And then start the client by running the following:

ruby mapreduce_client.rb

When you run these scripts, the worker will be waiting to pick up jobs, and then the client will generate five jobs, each with a block containing a list of countries to be counted, and submit them to the manager. These jobs will be picked up by the worker and then processed, one at a time, until they are all complete. As a result there will be a twenty second difference between when the jobs are submitted and when they are completed.

Parallelizing the pipeline

Implementing the solution this way clearly doesn't gain us much performance from the original example. In fact, it is going to be slower (even ignoring the four second sleep inside each job execution) than the original because there is time involved in serialization and deserialization of the data, transmitting the data between the actors, and transmitting the results between the actors. The goal of this exercise is to demonstrate building a system that can increase the number of workers and parallelize the processing of data, which we will see in the following exercise.

To demonstrate the power of parallel processing, we can now run two copies of the worker. Simply open a new shell and execute the worker via ruby mapreduce_worker.rb and this will spin up a second copy of the worker that is ready to process jobs.

Now, run the client a second time and observe the behavior. You will see that the client has completed in twelve seconds instead of twenty. Why not ten?
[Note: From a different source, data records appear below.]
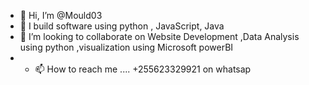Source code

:- 👋 Hi, I’m @Mould03
- 🌱 I build software using  python , JavaScript, Java  
- 💞️ I’m looking to collaborate on Website Development ,Data Analysis using python ,visualization using  Microsoft powerBI
- - 📫 How to reach me .... +255623329921 on whatsap

<!---
Mould03/Mould03 is a ✨ special ✨ repository because its `README.md` (this file) appears on your GitHub profile.
You can click the Preview link to take a look at your changes.
--->

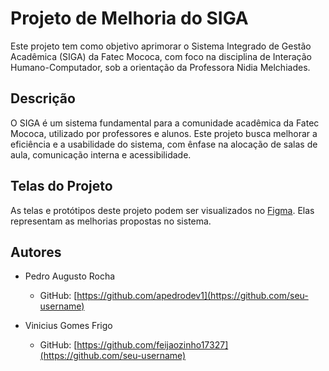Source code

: # Projeto de Melhoria do SIGA

Este projeto tem como objetivo aprimorar o Sistema Integrado de Gestão Acadêmica (SIGA) da Fatec Mococa, com foco na disciplina de Interação Humano-Computador, sob a orientação da Professora Nidia Melchiades.

## Descrição

O SIGA é um sistema fundamental para a comunidade acadêmica da Fatec Mococa, utilizado por professores e alunos. Este projeto busca melhorar a eficiência e a usabilidade do sistema, com ênfase na alocação de salas de aula, comunicação interna e acessibilidade.

## Telas do Projeto

As telas e protótipos deste projeto podem ser visualizados no [Figma](<"https://www.figma.com/file/9k1TOI51gxlHTaOQOg9aJK/Gerenciamento-Escolar-(Community)?type=design&node-id=450-1159&mode=design&t=Q9gRtGPOHLl5sbmQ-0">). Elas representam as melhorias propostas no sistema.

## Autores

- Pedro Augusto Rocha

  - GitHub: [https://github.com/apedrodev1](https://github.com/seu-username)

- Vinicius Gomes Frigo
  - GitHub: [https://github.com/feijaozinho17327](https://github.com/seu-username)
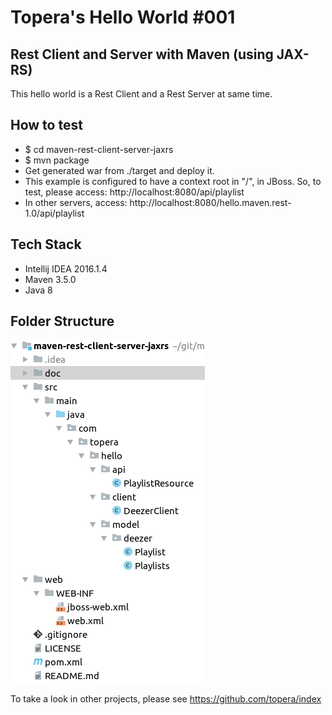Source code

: # Topera's Hello World #001
## Rest Client and Server with Maven (using JAX-RS)
This hello world is a Rest Client and a Rest Server at same time.

## How to test
* $ cd maven-rest-client-server-jaxrs
* $ mvn package
* Get generated war from ./target and deploy it.
* This example is configured to have a context root in "/", in JBoss. So, to test, please access: http://localhost:8080/api/playlist
* In other servers, access: http://localhost:8080/hello.maven.rest-1.0/api/playlist

## Tech Stack
* Intellij IDEA 2016.1.4
* Maven 3.5.0
* Java 8

## Folder Structure
![folder-structure](./doc/files.png)


To take a look in other projects, please see https://github.com/topera/index
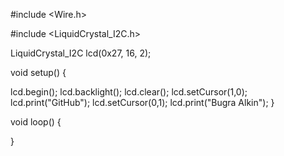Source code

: #include <Wire.h> 

#include <LiquidCrystal_I2C.h>


LiquidCrystal_I2C lcd(0x27, 16, 2);

void setup()
{

  lcd.begin();
  lcd.backlight();
  lcd.clear();
  lcd.setCursor(1,0);
  lcd.print("GitHub");
  lcd.setCursor(0,1);
  lcd.print("Bugra Alkin");
}

void loop()
{

}
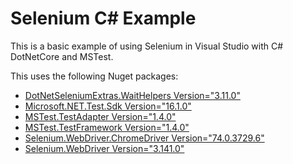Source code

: # Selenium C# Example

This is a basic example of using Selenium in Visual Studio with C# DotNetCore and MSTest.

This uses the following Nuget packages:

* [DotNetSeleniumExtras.WaitHelpers Version="3.11.0"](https://www.nuget.org/packages/DotNetSeleniumExtras.WaitHelpers/3.11.0)
* [Microsoft.NET.Test.Sdk Version="16.1.0"](https://www.nuget.org/packages/Microsoft.NET.Test.Sdk/16.1.0)
* [MSTest.TestAdapter Version="1.4.0"](https://www.nuget.org/packages/MSTest.TestAdapter/1.4.0)
* [MSTest.TestFramework Version="1.4.0"](https://www.nuget.org/packages/MSTest.TestFramework/1.4.0)
* [Selenium.WebDriver.ChromeDriver Version="74.0.3729.6"](https://www.nuget.org/packages/Selenium.WebDriver.ChromeDriver/74.0.3729.6)
* [Selenium.WebDriver Version="3.141.0"](https://www.nuget.org/packages/Selenium.WebDriver/3.141.0)

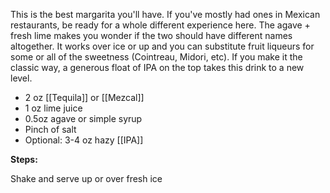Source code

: This is the best margarita you'll have. If you've mostly had ones in Mexican restaurants, be ready for a whole different experience here. The agave + fresh lime makes you wonder if the two should have different names altogether. It works over ice or up and you can substitute fruit liqueurs for some or all of the sweetness (Cointreau, Midori, etc). If you make it the classic way, a generous float of IPA on the top takes this drink to a new level.

* 2 oz [[Tequila]] or [[Mezcal]]
* 1 oz lime juice
* 0.5oz agave or simple syrup
* Pinch of salt
* Optional: 3-4 oz hazy [[IPA]]

**Steps:**

Shake and serve up or over fresh ice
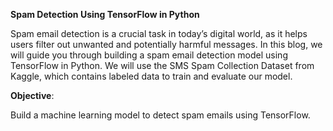  **Spam Detection Using TensorFlow in Python**
                                                                                                                                          
   Spam email detection is a crucial task in today’s digital world, as it helps users filter out unwanted and potentially harmful messages. In this blog, we will guide you through building a spam email detection model using TensorFlow in Python. We will use the SMS Spam Collection Dataset from Kaggle, which contains labeled data to train and evaluate our model.

**Objective**:

   Build a machine learning model to detect spam emails using TensorFlow.
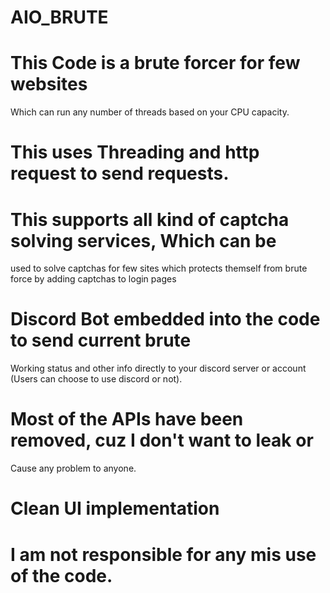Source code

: # AIO_BRUTE


# This Code is a brute forcer for few websites 
  Which can run any number of threads based on your 
  CPU capacity.

# This uses Threading and http request to send requests.

# This supports all kind of captcha solving services, Which can be
  used to solve captchas for few sites which protects themself from
  brute force by adding captchas to login pages

# Discord Bot embedded into the code to send current brute
  Working status and other info directly to your discord server
  or account (Users can choose to use discord or not).

# Most of the APIs have been removed, cuz I don't want to leak or
  Cause any problem to anyone.

# Clean UI implementation

# I am not responsible for any mis use of the code.

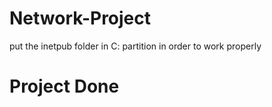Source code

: # Network-Project

put the inetpub folder in C: partition in order to work properly

# Project Done 
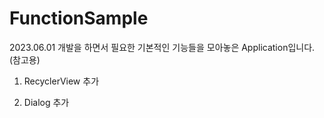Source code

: # FunctionSample

2023.06.01 
개발을 하면서 필요한 기본적인 기능들을 모아놓은 Application입니다.(참고용)

1. RecyclerView 추가

2. Dialog 추가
Remember that we submitted five jobs, and each will take four seconds. Five jobs do not get divided evenly between two workers and so one worker will acquire three jobs instead of two, which will take it an additional four seconds to complete:

[user@host]% ruby mapreduce_client.rb
Submitted job 1
Submitted job 2
Submitted job 3
Submitted job 4
Submitted job 5
Submitted all jobs, waiting for results.
Took 12 seconds: {"us"=>25, "greece"=>25, "italy"=>25, "china"=>25}

Feel free to experiment with the various parameters of the system such as running more workers, increasing the number of records that are being processed, or adjusting the amount of time that the worker sleeps during a job. While this example does not involve processing enormous quantities of data, hopefully you can see how this can be expanded for future growth.

Scaling this solution

Increasing processing power (vertical scaling) is not the only way to scale a solution. Scaling involves changing the way you think about your data and optimizing your system to take advantage of the resources you have. Building a system that scales means being able to add more capacity as needed in a predictable and manageable way.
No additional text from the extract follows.